Meh, that doesn't really work. You can't boil an entire colour pairing down to 'insane scientist, always'. Magic already tries to be too simplistic with how it matches colours to personalities (when in reality most normal people have some aspect of all the colours of magic in their personality). Not everyone in the Simic guild was a nutbag strapping lasers to sharks, they guild wouldn't function if they were and it wouldn't manage to support Ravnica like it does.

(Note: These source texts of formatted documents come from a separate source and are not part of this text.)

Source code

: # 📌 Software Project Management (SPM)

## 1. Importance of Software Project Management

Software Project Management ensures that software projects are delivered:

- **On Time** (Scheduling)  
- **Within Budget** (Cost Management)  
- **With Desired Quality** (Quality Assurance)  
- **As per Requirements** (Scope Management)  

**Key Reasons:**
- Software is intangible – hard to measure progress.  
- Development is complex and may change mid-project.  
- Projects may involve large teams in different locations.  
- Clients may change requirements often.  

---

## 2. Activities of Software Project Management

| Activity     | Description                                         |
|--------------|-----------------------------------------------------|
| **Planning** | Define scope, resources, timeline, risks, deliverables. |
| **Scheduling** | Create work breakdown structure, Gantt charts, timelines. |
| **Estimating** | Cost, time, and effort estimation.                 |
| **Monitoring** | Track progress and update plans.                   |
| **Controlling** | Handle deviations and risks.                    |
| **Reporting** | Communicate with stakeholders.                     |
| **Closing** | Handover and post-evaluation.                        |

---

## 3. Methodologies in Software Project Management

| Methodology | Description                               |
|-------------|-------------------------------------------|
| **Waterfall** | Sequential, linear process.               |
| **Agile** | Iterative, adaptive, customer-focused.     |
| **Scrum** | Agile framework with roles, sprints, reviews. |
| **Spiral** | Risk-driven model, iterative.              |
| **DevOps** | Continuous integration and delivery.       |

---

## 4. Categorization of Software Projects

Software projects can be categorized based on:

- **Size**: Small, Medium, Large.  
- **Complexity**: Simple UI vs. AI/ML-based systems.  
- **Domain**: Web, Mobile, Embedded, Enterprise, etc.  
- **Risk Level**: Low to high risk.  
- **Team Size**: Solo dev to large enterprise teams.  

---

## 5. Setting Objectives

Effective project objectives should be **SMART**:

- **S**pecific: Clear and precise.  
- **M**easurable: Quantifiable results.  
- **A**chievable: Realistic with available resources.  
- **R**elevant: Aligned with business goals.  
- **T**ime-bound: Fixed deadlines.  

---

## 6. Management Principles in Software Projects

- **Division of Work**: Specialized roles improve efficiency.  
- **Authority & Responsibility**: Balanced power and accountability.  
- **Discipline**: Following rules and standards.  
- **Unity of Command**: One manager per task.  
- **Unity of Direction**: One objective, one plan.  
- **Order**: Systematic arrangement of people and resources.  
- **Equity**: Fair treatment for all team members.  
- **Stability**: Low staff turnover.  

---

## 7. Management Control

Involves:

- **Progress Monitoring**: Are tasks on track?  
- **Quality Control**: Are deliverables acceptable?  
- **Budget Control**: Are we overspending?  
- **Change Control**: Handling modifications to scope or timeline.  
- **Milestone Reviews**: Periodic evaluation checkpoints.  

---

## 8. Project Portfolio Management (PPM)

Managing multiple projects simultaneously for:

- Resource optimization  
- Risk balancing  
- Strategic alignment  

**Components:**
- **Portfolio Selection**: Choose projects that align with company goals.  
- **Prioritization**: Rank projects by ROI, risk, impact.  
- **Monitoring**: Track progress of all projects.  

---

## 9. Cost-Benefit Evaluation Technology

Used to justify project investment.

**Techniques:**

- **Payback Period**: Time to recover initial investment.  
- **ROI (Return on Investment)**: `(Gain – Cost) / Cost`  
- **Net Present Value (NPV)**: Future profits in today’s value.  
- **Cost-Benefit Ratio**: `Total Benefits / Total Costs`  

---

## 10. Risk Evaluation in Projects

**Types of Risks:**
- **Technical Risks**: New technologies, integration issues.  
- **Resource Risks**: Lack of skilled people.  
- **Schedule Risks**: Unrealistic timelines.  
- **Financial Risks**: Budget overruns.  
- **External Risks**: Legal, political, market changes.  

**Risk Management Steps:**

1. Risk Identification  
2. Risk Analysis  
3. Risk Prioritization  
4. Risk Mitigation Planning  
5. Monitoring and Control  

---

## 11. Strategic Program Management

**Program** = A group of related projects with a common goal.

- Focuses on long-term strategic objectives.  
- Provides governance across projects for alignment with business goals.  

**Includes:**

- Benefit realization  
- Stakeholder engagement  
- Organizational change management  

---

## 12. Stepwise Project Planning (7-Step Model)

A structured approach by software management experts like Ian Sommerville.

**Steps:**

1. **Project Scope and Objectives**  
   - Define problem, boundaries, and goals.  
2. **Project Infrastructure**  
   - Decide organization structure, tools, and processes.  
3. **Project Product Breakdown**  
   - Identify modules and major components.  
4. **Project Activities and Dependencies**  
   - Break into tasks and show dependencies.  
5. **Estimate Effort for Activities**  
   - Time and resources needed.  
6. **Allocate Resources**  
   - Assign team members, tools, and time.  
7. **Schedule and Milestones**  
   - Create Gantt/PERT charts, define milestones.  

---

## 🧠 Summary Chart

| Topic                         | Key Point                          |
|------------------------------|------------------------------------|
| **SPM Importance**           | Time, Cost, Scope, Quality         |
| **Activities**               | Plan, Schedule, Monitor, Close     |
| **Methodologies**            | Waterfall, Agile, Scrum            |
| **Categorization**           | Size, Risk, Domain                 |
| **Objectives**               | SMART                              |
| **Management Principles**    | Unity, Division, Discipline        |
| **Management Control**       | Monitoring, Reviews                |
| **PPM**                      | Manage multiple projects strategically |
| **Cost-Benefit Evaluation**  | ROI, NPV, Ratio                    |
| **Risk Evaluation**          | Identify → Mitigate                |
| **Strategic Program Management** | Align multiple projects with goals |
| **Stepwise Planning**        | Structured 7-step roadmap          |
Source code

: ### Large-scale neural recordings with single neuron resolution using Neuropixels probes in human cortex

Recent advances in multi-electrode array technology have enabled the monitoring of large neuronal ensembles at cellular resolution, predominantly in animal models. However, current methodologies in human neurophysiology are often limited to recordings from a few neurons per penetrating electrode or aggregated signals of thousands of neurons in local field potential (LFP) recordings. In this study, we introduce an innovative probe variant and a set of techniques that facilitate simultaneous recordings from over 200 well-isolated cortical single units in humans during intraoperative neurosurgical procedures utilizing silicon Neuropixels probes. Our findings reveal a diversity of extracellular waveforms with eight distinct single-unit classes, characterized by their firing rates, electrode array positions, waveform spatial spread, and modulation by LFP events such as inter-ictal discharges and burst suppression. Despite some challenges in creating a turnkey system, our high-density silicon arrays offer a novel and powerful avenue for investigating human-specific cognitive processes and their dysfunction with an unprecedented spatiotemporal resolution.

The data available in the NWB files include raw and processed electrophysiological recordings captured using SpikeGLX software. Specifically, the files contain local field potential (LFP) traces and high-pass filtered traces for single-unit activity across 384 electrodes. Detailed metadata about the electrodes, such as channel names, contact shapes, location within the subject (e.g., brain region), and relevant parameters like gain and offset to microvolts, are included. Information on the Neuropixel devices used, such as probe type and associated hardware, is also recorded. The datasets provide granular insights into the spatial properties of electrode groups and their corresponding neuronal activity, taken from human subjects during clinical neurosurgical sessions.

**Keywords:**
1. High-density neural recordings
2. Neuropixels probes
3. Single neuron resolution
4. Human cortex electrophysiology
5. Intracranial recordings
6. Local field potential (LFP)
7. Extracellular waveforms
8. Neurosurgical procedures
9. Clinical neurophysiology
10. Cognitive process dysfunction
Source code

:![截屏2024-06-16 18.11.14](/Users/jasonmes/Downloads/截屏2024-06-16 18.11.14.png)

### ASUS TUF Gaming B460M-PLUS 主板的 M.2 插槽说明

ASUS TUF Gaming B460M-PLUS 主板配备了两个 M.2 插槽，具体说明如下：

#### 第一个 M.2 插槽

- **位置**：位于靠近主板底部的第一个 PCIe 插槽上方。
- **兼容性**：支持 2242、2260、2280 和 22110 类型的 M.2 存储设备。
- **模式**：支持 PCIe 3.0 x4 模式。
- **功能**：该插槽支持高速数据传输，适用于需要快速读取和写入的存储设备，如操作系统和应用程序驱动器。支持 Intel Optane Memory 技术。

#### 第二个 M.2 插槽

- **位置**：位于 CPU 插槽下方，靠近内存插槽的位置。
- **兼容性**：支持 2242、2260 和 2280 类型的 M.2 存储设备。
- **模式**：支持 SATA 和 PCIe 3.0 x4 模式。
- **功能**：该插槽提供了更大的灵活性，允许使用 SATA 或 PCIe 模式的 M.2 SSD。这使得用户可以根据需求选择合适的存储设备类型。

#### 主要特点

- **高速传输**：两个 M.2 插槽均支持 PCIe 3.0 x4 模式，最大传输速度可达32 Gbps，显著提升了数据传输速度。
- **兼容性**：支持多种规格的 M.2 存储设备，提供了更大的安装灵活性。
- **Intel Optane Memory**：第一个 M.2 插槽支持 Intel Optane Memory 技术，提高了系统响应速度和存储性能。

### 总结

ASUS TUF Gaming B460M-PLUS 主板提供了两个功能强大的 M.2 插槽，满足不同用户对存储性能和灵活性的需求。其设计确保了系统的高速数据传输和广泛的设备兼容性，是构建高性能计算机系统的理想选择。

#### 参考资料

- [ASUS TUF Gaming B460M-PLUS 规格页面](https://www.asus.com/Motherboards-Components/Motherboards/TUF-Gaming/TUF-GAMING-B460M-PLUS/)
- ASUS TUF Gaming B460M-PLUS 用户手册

This is true, but it's also true that experimenting with heredity isn't innately green, either. The reason Simic bio-experimentation is blue/green is that it's built off of using what nature provides as a source and using artificial evolution to reach "natural" ends (see: Simic Vedalken unlocking their dormant second pair of arms with bio-magic.) The Bloodlines project doesn't have that at all; it's explicitly about rejecting the natural altogether and using breeding to produce magical descendants who serve Urza's extremely blue goals.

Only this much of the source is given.